:: ASSIGNMENT ::
Reproduce word for word, from the entries below, the line with "### Notes on", the line with "### Polarizer and", and every line between them, and nothing more.

*** Opening of RECORD EXCERPTS ***

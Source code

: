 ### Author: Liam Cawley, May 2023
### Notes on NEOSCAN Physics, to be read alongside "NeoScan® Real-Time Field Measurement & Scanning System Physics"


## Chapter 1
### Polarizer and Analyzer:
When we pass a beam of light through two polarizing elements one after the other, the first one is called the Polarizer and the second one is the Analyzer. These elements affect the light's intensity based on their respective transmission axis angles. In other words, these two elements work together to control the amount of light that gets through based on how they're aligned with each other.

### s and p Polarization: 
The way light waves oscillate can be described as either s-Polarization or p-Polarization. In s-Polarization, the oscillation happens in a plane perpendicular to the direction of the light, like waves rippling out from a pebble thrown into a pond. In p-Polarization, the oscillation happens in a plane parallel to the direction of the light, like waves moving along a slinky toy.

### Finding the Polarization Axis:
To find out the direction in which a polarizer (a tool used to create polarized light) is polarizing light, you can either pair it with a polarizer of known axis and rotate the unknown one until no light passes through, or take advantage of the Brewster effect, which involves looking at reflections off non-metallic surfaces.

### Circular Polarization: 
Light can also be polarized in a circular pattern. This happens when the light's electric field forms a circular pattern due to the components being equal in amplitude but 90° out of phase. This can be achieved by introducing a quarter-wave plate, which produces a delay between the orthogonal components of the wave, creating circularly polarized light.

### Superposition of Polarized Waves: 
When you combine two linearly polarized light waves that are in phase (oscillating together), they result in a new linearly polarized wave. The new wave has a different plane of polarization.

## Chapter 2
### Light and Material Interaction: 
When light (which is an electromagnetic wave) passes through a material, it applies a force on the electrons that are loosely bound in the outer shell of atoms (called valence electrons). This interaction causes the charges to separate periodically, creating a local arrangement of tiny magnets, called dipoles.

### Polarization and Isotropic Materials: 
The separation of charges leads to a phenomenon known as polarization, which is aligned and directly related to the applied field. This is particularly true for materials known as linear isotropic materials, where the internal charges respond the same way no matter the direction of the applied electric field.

*** Close of RECORD EXCERPTS ***

:: TASK OUTPUT ::
### Notes on NEOSCAN Physics, to be read alongside "NeoScan® Real-Time Field Measurement & Scanning System Physics"


## Chapter 1
### Polarizer and Analyzer:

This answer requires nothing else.